# Recorded information:
....

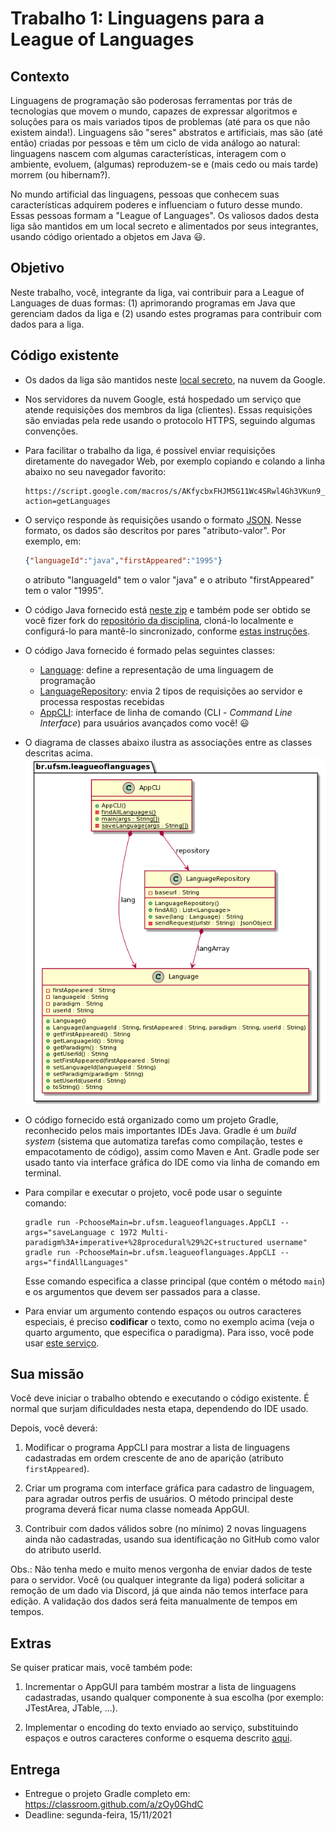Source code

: # Trabalho 1: Linguagens para a League of Languages




## Contexto


Linguagens de programação são poderosas ferramentas por trás de tecnologias que movem o mundo, capazes de expressar algoritmos e soluções para os mais variados tipos de problemas (até para os que não existem ainda!). Linguagens são "seres" abstratos e artificiais, mas são (até então) criadas por pessoas e têm um ciclo de vida análogo ao natural: linguagens nascem com algumas características, interagem com o ambiente, evoluem, (algumas) reproduzem-se e (mais cedo ou mais tarde) morrem (ou hibernam?). 

No mundo artificial das linguagens, pessoas que conhecem suas características adquirem poderes e influenciam o futuro desse mundo. Essas pessoas formam a "League of Languages". Os valiosos dados desta liga são mantidos em um local secreto e alimentados por seus integrantes, usando código orientado a objetos em Java :smiley:.


## Objetivo

Neste trabalho, você, integrante da liga, vai contribuir para a League of Languages de duas formas: (1) aprimorando programas em Java que gerenciam dados da liga e (2) usando estes programas para contribuir com dados para a liga.


## Código existente

- Os dados da liga são mantidos neste [local secreto](https://docs.google.com/spreadsheets/d/1UceqvZgF2dTHRFzYO_bY6fE3oOht02-8tkCgcRMb24k/edit?usp=sharing), na nuvem da Google.

- Nos servidores da nuvem Google, está hospedado um serviço que atende requisições dos membros da liga (clientes). Essas requisições são enviadas pela rede usando o protocolo HTTPS, seguindo algumas convenções. 

- Para facilitar o trabalho da liga, é possível enviar requisições diretamente do navegador Web, por exemplo copiando e colando a linha abaixo no seu navegador favorito:
  ```
  https://script.google.com/macros/s/AKfycbxFHJM5G11Wc4SRwl4Gh3VKun9_QzlfmFAthGI0rihrbd9maY3c3nb8XFaE020HMYQc/exec?action=getLanguages
  ```

- O serviço responde às requisições usando o formato [JSON](https://en.wikipedia.org/wiki/JSON). Nesse formato, os dados são descritos por pares "atributo-valor". Por exemplo, em:
  ```json
  {"languageId":"java","firstAppeared":"1995"}
  ```
  o atributo "languageId" tem o valor "java" e o atributo "firstAppeared" tem o valor "1995".

- O código Java fornecido está [neste zip](LeagueOfLanguages.zip) e também pode ser obtido se você fizer fork do [repositório da disciplina](http://github.com/andreainfufsm/elc117-2021b), cloná-lo localmente e configurá-lo para mantê-lo sincronizado, conforme [estas instruções](https://www.freecodecamp.org/news/how-to-sync-your-fork-with-the-original-git-repository/).

- O código Java fornecido é formado pelas seguintes classes:
  - [Language](LeagueOfLanguages/app/src/main/java/br/ufsm/leagueoflanguages/Language.java): define a representação de uma linguagem de programação 
  - [LanguageRepository](LeagueOfLanguages/app/src/main/java/br/ufsm/leagueoflanguages/LanguageRepository.java): envia 2 tipos de requisições ao servidor e processa respostas recebidas
  - [AppCLI](): interface de linha de comando (CLI - _Command Line Interface_) para usuários avançados como você! :smiley: 

- O diagrama de classes abaixo ilustra as associações entre as classes descritas acima.
![leagueoflanguages.png](leagueoflanguages.png)

- O código fornecido está organizado como um projeto Gradle, reconhecido pelos mais importantes IDEs Java. Gradle é um _build system_ (sistema que automatiza tarefas como compilação, testes e empacotamento de código), assim como Maven e Ant. Gradle pode ser usado tanto via interface gráfica do IDE como via linha de comando em terminal.

- Para compilar e executar o projeto, você pode usar o seguinte comando:
  ```
  gradle run -PchooseMain=br.ufsm.leagueoflanguages.AppCLI --args="saveLanguage c 1972 Multi-paradigm%3A+imperative+%28procedural%29%2C+structured username"
  gradle run -PchooseMain=br.ufsm.leagueoflanguages.AppCLI --args="findAllLanguages"
  ```
  Esse comando especifica a classe principal (que contém o método `main`) e os argumentos que devem ser passados para a classe.

- Para enviar um argumento contendo espaços ou outros caracteres especiais, é preciso **codificar** o texto, como no exemplo acima (veja o quarto argumento, que especifica o paradigma). Para isso, você pode usar [este serviço](https://www.w3schools.com/tags/ref_urlencode.ASP).

## Sua missão

Você deve iniciar o trabalho obtendo e executando o código existente. É normal que surjam dificuldades nesta etapa, dependendo do IDE usado. 

Depois, você deverá:

1. Modificar o programa AppCLI para mostrar a lista de linguagens cadastradas em ordem crescente de ano de aparição (atributo `firstAppeared`).

3. Criar um programa com interface gráfica para cadastro de linguagem, para agradar outros perfis de usuários. O método principal deste programa deverá ficar numa classe nomeada AppGUI. 

4. Contribuir com dados válidos sobre (no mínimo) 2 novas linguagens ainda não cadastradas, usando sua identificação no GitHub como valor do atributo userId. 

Obs.: Não tenha medo e muito menos vergonha de enviar dados de teste para o servidor. Você (ou qualquer integrante da liga) poderá solicitar a remoção de um dado via Discord, já que ainda não temos interface para edição. A validação dos dados será feita manualmente de tempos em tempos.

## Extras

Se quiser praticar mais, você também pode:

1. Incrementar o AppGUI para também mostrar a lista de linguagens cadastradas, usando qualquer componente à sua escolha (por exemplo: JTestArea, JTable, ...).

2. Implementar o encoding do texto enviado ao serviço, substituindo espaços e outros caracteres conforme o esquema descrito [aqui](https://www.w3schools.com/tags/ref_urlencode.ASP).


## Entrega


- Entregue o projeto Gradle completo em: https://classroom.github.com/a/zOy0GhdC
- Deadline: segunda-feira, 15/11/2021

....

# Task item:
Could you repeat the listing above exactly, omitting its pictures?

# Task response:
Source code

: # Trabalho 1: Linguagens para a League of Languages




## Contexto


Linguagens de programação são poderosas ferramentas por trás de tecnologias que movem o mundo, capazes de expressar algoritmos e soluções para os mais variados tipos de problemas (até para os que não existem ainda!). Linguagens são "seres" abstratos e artificiais, mas são (até então) criadas por pessoas e têm um ciclo de vida análogo ao natural: linguagens nascem com algumas características, interagem com o ambiente, evoluem, (algumas) reproduzem-se e (mais cedo ou mais tarde) morrem (ou hibernam?). 

No mundo artificial das linguagens, pessoas que conhecem suas características adquirem poderes e influenciam o futuro desse mundo. Essas pessoas formam a "League of Languages". Os valiosos dados desta liga são mantidos em um local secreto e alimentados por seus integrantes, usando código orientado a objetos em Java :smiley:.


## Objetivo

Neste trabalho, você, integrante da liga, vai contribuir para a League of Languages de duas formas: (1) aprimorando programas em Java que gerenciam dados da liga e (2) usando estes programas para contribuir com dados para a liga.


## Código existente

- Os dados da liga são mantidos neste [local secreto](https://docs.google.com/spreadsheets/d/1UceqvZgF2dTHRFzYO_bY6fE3oOht02-8tkCgcRMb24k/edit?usp=sharing), na nuvem da Google.

- Nos servidores da nuvem Google, está hospedado um serviço que atende requisições dos membros da liga (clientes). Essas requisições são enviadas pela rede usando o protocolo HTTPS, seguindo algumas convenções. 

- Para facilitar o trabalho da liga, é possível enviar requisições diretamente do navegador Web, por exemplo copiando e colando a linha abaixo no seu navegador favorito:
  ```
  https://script.google.com/macros/s/AKfycbxFHJM5G11Wc4SRwl4Gh3VKun9_QzlfmFAthGI0rihrbd9maY3c3nb8XFaE020HMYQc/exec?action=getLanguages
  ```

- O serviço responde às requisições usando o formato [JSON](https://en.wikipedia.org/wiki/JSON). Nesse formato, os dados são descritos por pares "atributo-valor". Por exemplo, em:
  ```json
  {"languageId":"java","firstAppeared":"1995"}
  ```
  o atributo "languageId" tem o valor "java" e o atributo "firstAppeared" tem o valor "1995".

- O código Java fornecido está [neste zip](LeagueOfLanguages.zip) e também pode ser obtido se você fizer fork do [repositório da disciplina](http://github.com/andreainfufsm/elc117-2021b), cloná-lo localmente e configurá-lo para mantê-lo sincronizado, conforme [estas instruções](https://www.freecodecamp.org/news/how-to-sync-your-fork-with-the-original-git-repository/).

- O código Java fornecido é formado pelas seguintes classes:
  - [Language](LeagueOfLanguages/app/src/main/java/br/ufsm/leagueoflanguages/Language.java): define a representação de uma linguagem de programação 
  - [LanguageRepository](LeagueOfLanguages/app/src/main/java/br/ufsm/leagueoflanguages/LanguageRepository.java): envia 2 tipos de requisições ao servidor e processa respostas recebidas
  - [AppCLI](): interface de linha de comando (CLI - _Command Line Interface_) para usuários avançados como você! :smiley: 

- O diagrama de classes abaixo ilustra as associações entre as classes descritas acima.
![leagueoflanguages.png](leagueoflanguages.png)

- O código fornecido está organizado como um projeto Gradle, reconhecido pelos mais importantes IDEs Java. Gradle é um _build system_ (sistema que automatiza tarefas como compilação, testes e empacotamento de código), assim como Maven e Ant. Gradle pode ser usado tanto via interface gráfica do IDE como via linha de comando em terminal.

- Para compilar e executar o projeto, você pode usar o seguinte comando:
  ```
  gradle run -PchooseMain=br.ufsm.leagueoflanguages.AppCLI --args="saveLanguage c 1972 Multi-paradigm%3A+imperative+%28procedural%29%2C+structured username"
  gradle run -PchooseMain=br.ufsm.leagueoflanguages.AppCLI --args="findAllLanguages"
  ```
  Esse comando especifica a classe principal (que contém o método `main`) e os argumentos que devem ser passados para a classe.

- Para enviar um argumento contendo espaços ou outros caracteres especiais, é preciso **codificar** o texto, como no exemplo acima (veja o quarto argumento, que especifica o paradigma). Para isso, você pode usar [este serviço](https://www.w3schools.com/tags/ref_urlencode.ASP).

## Sua missão

Você deve iniciar o trabalho obtendo e executando o código existente. É normal que surjam dificuldades nesta etapa, dependendo do IDE usado. 

Depois, você deverá:

1. Modificar o programa AppCLI para mostrar a lista de linguagens cadastradas em ordem crescente de ano de aparição (atributo `firstAppeared`).

3. Criar um programa com interface gráfica para cadastro de linguagem, para agradar outros perfis de usuários. O método principal deste programa deverá ficar numa classe nomeada AppGUI. 

4. Contribuir com dados válidos sobre (no mínimo) 2 novas linguagens ainda não cadastradas, usando sua identificação no GitHub como valor do atributo userId. 

Obs.: Não tenha medo e muito menos vergonha de enviar dados de teste para o servidor. Você (ou qualquer integrante da liga) poderá solicitar a remoção de um dado via Discord, já que ainda não temos interface para edição. A validação dos dados será feita manualmente de tempos em tempos.

## Extras

Se quiser praticar mais, você também pode:

1. Incrementar o AppGUI para também mostrar a lista de linguagens cadastradas, usando qualquer componente à sua escolha (por exemplo: JTestArea, JTable, ...).

2. Implementar o encoding do texto enviado ao serviço, substituindo espaços e outros caracteres conforme o esquema descrito [aqui](https://www.w3schools.com/tags/ref_urlencode.ASP).


## Entrega


- Entregue o projeto Gradle completo em: https://classroom.github.com/a/zOy0GhdC
- Deadline: segunda-feira, 15/11/2021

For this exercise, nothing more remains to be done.